Instructions to follow
Below are lines of data, and only some are wanted. Please repeat exactly those from the line that has "- **Clarity:** Much improved" through the line that has "- [x] Clean, uncluttered layout".

Information provided
════════════════

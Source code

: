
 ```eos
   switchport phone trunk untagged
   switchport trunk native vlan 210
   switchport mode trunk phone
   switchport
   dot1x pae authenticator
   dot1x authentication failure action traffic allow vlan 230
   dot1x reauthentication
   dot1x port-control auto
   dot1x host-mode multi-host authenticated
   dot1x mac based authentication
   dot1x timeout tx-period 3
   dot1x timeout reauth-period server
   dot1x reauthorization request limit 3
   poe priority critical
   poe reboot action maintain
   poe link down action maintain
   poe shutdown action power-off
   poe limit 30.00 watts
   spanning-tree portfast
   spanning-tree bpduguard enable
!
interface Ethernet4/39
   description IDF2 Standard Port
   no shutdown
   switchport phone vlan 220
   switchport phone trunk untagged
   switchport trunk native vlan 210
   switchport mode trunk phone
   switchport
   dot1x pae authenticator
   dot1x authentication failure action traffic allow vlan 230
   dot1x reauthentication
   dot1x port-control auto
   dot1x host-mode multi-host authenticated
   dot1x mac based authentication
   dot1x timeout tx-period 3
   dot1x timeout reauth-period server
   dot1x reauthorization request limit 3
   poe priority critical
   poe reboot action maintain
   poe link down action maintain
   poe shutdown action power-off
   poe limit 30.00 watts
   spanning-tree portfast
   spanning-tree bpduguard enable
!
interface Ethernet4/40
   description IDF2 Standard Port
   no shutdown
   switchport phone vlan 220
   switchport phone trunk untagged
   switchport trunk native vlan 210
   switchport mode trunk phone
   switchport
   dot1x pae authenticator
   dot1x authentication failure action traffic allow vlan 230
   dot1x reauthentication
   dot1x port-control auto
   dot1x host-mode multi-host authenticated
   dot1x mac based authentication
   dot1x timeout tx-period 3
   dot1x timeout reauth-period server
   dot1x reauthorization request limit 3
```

════════════════

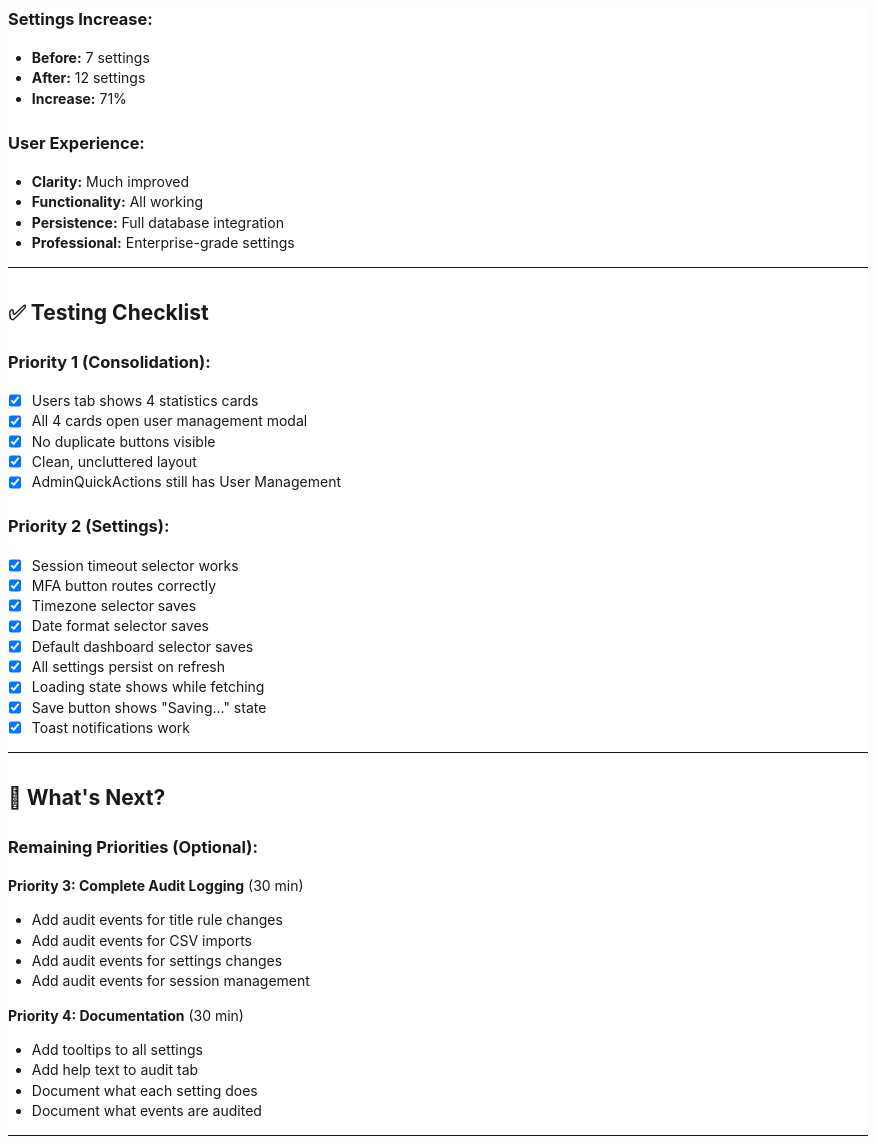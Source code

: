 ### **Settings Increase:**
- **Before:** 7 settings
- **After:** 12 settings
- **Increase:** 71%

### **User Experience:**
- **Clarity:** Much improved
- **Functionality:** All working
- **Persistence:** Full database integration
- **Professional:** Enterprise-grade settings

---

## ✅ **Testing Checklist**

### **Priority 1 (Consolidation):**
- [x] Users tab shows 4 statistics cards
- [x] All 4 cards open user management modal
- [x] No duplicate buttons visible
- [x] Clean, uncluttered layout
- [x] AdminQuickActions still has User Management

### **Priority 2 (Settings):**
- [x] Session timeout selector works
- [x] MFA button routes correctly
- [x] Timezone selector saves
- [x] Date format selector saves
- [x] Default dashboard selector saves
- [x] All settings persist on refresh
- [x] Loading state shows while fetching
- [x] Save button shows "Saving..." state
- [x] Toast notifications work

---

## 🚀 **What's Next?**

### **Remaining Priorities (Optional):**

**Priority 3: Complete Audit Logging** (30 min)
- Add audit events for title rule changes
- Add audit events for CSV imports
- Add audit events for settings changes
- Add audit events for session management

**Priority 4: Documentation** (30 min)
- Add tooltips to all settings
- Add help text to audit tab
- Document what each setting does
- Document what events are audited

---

════════════════

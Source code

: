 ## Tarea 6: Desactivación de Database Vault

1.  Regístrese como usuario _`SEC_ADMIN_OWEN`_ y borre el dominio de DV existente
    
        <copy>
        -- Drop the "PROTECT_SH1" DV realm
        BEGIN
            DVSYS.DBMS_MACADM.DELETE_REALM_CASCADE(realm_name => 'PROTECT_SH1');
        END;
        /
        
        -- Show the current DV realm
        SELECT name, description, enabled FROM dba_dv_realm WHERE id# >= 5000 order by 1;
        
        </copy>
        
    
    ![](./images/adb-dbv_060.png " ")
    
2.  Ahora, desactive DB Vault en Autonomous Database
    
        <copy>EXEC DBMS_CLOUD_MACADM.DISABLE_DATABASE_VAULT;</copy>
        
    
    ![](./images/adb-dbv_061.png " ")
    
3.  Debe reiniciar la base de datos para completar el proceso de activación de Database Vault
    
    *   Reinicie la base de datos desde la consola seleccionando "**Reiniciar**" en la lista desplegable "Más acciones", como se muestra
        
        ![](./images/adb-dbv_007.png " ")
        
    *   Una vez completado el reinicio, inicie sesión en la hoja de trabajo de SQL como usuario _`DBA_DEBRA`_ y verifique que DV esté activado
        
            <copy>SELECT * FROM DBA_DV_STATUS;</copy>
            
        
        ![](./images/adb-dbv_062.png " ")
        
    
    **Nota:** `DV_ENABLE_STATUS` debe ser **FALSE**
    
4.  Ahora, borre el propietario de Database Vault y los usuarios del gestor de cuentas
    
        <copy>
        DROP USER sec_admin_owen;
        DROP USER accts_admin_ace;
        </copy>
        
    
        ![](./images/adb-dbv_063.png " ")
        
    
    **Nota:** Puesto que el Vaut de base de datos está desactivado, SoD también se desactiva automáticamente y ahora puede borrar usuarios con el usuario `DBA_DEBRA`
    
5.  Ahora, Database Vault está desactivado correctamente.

════════════════

Solution for this task
- **Clarity:** Much improved
- **Functionality:** All working
- **Persistence:** Full database integration
- **Professional:** Enterprise-grade settings

---

## ✅ **Testing Checklist**

### **Priority 1 (Consolidation):**
- [x] Users tab shows 4 statistics cards
- [x] All 4 cards open user management modal
- [x] No duplicate buttons visible
- [x] Clean, uncluttered layout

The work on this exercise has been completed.